Exercise directions:
Your job is to copy every line in the material containing the word "computational".

(Source data begins)

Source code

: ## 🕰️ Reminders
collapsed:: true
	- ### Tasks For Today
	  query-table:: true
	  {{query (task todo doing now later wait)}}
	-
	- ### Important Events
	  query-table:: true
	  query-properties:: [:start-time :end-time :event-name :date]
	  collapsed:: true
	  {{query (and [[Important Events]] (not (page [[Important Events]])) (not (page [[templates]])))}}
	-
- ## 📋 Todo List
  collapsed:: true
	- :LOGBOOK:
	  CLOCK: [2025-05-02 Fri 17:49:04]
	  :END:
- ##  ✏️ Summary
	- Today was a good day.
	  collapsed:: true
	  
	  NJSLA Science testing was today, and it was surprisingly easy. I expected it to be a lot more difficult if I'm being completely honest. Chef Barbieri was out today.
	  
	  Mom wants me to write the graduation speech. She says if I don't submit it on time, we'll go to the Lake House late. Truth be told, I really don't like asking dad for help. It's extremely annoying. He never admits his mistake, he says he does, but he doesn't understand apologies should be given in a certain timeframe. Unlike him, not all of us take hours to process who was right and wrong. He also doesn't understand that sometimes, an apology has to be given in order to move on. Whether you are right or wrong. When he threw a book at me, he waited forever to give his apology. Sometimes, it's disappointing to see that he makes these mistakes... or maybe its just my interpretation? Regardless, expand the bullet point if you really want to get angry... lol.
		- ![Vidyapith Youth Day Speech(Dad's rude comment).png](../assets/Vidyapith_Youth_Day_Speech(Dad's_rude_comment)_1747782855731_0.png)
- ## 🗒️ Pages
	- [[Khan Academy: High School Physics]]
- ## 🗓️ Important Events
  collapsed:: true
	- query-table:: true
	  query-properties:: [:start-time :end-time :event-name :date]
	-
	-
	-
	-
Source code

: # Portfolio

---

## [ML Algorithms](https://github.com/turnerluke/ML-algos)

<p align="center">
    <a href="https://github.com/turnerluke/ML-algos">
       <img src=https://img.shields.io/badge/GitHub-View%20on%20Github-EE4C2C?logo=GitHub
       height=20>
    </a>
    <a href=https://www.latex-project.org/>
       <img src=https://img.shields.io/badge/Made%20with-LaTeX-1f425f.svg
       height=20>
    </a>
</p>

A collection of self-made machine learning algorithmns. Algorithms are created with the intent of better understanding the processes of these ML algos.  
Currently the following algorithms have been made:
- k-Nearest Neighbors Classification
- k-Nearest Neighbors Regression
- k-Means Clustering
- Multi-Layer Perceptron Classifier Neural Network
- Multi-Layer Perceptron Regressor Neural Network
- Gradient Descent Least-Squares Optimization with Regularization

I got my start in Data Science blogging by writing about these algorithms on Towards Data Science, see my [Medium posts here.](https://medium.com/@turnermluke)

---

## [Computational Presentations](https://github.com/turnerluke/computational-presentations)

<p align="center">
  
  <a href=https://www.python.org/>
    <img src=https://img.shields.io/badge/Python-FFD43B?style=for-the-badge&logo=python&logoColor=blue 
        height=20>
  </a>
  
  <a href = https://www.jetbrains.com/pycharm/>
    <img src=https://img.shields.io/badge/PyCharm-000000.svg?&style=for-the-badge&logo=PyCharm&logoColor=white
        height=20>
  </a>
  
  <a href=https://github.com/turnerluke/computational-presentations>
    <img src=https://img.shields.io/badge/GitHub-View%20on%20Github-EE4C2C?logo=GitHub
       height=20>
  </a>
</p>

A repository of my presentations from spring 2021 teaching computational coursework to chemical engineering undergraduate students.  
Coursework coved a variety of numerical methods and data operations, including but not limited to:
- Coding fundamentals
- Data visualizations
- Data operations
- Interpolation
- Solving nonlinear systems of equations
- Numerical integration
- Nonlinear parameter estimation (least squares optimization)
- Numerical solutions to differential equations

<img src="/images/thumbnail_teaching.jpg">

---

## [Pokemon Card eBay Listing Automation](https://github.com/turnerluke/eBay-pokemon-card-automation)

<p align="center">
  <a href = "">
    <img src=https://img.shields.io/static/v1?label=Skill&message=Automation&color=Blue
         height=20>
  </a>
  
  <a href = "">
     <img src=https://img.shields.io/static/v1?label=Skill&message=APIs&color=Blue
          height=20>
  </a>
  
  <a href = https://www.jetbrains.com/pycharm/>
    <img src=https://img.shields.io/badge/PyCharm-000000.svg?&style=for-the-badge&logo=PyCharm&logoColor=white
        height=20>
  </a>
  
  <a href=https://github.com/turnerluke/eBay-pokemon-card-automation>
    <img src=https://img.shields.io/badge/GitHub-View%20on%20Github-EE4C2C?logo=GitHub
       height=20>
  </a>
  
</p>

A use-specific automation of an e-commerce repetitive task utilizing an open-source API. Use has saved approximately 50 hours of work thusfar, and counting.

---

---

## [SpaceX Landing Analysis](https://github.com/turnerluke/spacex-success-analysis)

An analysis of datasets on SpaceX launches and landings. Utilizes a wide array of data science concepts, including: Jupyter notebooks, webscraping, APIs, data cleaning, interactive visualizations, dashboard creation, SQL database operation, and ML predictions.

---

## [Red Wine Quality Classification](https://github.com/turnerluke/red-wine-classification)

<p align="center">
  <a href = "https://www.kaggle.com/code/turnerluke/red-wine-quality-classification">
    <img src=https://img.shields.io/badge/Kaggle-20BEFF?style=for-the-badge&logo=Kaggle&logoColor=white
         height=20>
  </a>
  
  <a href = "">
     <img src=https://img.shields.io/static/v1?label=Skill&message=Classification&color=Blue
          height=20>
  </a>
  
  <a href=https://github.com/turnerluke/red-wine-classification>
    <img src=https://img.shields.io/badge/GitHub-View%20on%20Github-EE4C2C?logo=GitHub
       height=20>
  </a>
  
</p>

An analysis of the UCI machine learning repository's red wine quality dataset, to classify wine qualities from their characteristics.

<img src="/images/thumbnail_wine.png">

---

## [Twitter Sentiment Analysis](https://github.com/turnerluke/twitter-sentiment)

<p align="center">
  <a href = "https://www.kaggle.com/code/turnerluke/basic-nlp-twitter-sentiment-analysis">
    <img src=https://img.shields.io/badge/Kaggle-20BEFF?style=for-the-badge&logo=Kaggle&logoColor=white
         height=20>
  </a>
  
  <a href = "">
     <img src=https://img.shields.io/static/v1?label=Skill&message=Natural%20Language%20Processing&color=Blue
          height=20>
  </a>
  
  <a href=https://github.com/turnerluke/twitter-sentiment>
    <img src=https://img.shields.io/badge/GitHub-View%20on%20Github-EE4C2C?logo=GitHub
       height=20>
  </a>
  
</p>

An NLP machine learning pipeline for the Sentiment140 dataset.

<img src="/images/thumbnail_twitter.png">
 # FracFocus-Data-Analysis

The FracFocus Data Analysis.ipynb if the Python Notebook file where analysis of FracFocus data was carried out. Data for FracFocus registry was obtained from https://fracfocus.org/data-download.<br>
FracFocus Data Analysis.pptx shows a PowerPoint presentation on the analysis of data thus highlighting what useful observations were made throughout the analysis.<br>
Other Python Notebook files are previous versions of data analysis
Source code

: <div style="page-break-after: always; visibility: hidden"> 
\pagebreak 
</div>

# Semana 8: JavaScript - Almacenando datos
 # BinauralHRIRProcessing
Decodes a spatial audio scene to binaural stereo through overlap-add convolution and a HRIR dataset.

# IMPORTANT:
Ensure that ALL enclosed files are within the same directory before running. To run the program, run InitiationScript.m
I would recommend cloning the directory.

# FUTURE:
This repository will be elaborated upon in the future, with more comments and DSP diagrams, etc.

(Source data ends)

Exercise response:
## [Computational Presentations](https://github.com/turnerluke/computational-presentations)
  <a href=https://github.com/turnerluke/computational-presentations>
A repository of my presentations from spring 2021 teaching computational coursework to chemical engineering undergraduate students.  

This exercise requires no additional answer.